### Exercise
Without any pictures, the records below should be reproduced exactly.

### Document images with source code
__________
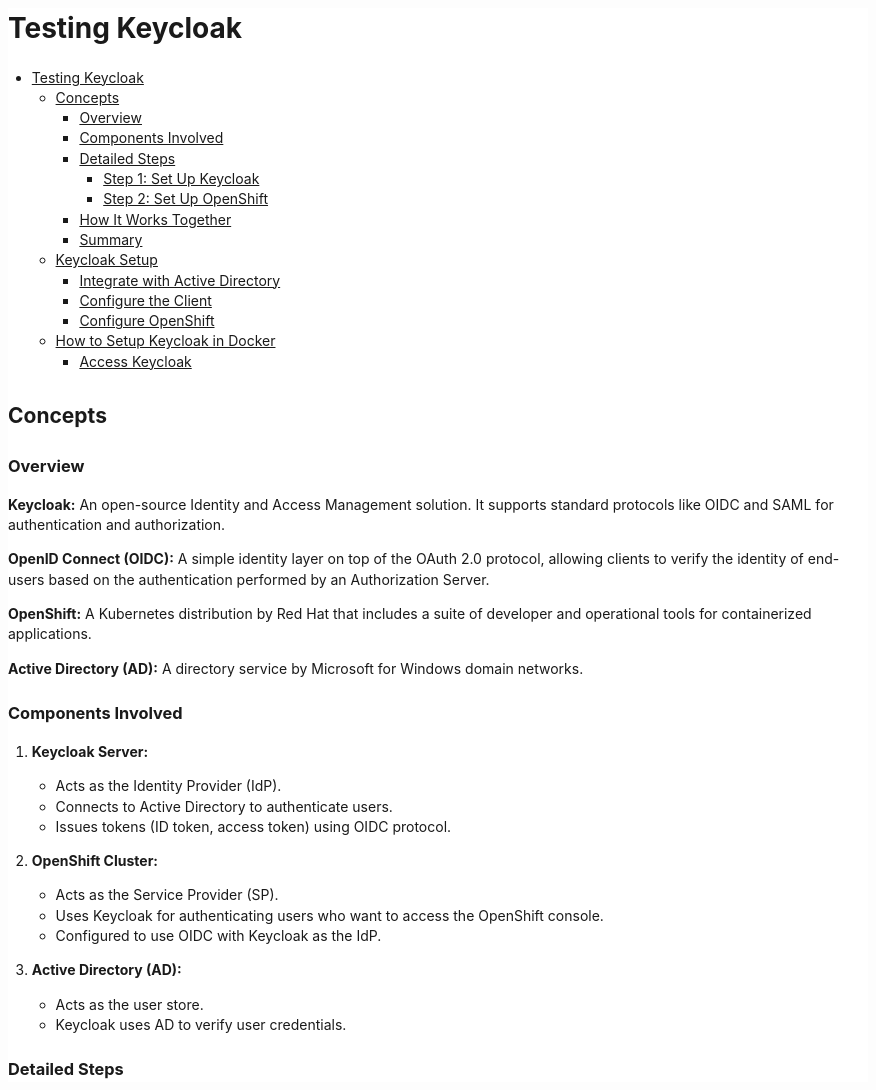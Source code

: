 # Testing Keycloak

- [Testing Keycloak](#testing-keycloak)
  - [Concepts](#concepts)
    - [Overview](#overview)
    - [Components Involved](#components-involved)
    - [Detailed Steps](#detailed-steps)
      - [Step 1: Set Up Keycloak](#step-1-set-up-keycloak)
      - [Step 2: Set Up OpenShift](#step-2-set-up-openshift)
    - [How It Works Together](#how-it-works-together)
    - [Summary](#summary)
  - [Keycloak Setup](#keycloak-setup)
    - [Integrate with Active Directory](#integrate-with-active-directory)
    - [Configure the Client](#configure-the-client)
    - [Configure OpenShift](#configure-openshift)
  - [How to Setup Keycloak in Docker](#how-to-setup-keycloak-in-docker)
    - [Access Keycloak](#access-keycloak)


## Concepts

### Overview

**Keycloak:** An open-source Identity and Access Management solution. It supports standard protocols like OIDC and SAML for authentication and authorization.

**OpenID Connect (OIDC):** A simple identity layer on top of the OAuth 2.0 protocol, allowing clients to verify the identity of end-users based on the authentication performed by an Authorization Server.

**OpenShift:** A Kubernetes distribution by Red Hat that includes a suite of developer and operational tools for containerized applications.

**Active Directory (AD):** A directory service by Microsoft for Windows domain networks.

### Components Involved

1. **Keycloak Server:**
   - Acts as the Identity Provider (IdP).
   - Connects to Active Directory to authenticate users.
   - Issues tokens (ID token, access token) using OIDC protocol.

2. **OpenShift Cluster:**
   - Acts as the Service Provider (SP).
   - Uses Keycloak for authenticating users who want to access the OpenShift console.
   - Configured to use OIDC with Keycloak as the IdP.

3. **Active Directory (AD):**
   - Acts as the user store.
   - Keycloak uses AD to verify user credentials.

### Detailed Steps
__________
### Solution to this problem
Source code

: # Testing Keycloak

- [Testing Keycloak](#testing-keycloak)
  - [Concepts](#concepts)
    - [Overview](#overview)
    - [Components Involved](#components-involved)
    - [Detailed Steps](#detailed-steps)
      - [Step 1: Set Up Keycloak](#step-1-set-up-keycloak)
      - [Step 2: Set Up OpenShift](#step-2-set-up-openshift)
    - [How It Works Together](#how-it-works-together)
    - [Summary](#summary)
  - [Keycloak Setup](#keycloak-setup)
    - [Integrate with Active Directory](#integrate-with-active-directory)
    - [Configure the Client](#configure-the-client)
    - [Configure OpenShift](#configure-openshift)
  - [How to Setup Keycloak in Docker](#how-to-setup-keycloak-in-docker)
    - [Access Keycloak](#access-keycloak)


## Concepts

### Overview

**Keycloak:** An open-source Identity and Access Management solution. It supports standard protocols like OIDC and SAML for authentication and authorization.

**OpenID Connect (OIDC):** A simple identity layer on top of the OAuth 2.0 protocol, allowing clients to verify the identity of end-users based on the authentication performed by an Authorization Server.

**OpenShift:** A Kubernetes distribution by Red Hat that includes a suite of developer and operational tools for containerized applications.

**Active Directory (AD):** A directory service by Microsoft for Windows domain networks.

### Components Involved

1. **Keycloak Server:**
   - Acts as the Identity Provider (IdP).
   - Connects to Active Directory to authenticate users.
   - Issues tokens (ID token, access token) using OIDC protocol.

2. **OpenShift Cluster:**
   - Acts as the Service Provider (SP).
   - Uses Keycloak for authenticating users who want to access the OpenShift console.
   - Configured to use OIDC with Keycloak as the IdP.

3. **Active Directory (AD):**
   - Acts as the user store.
   - Keycloak uses AD to verify user credentials.

### Detailed Steps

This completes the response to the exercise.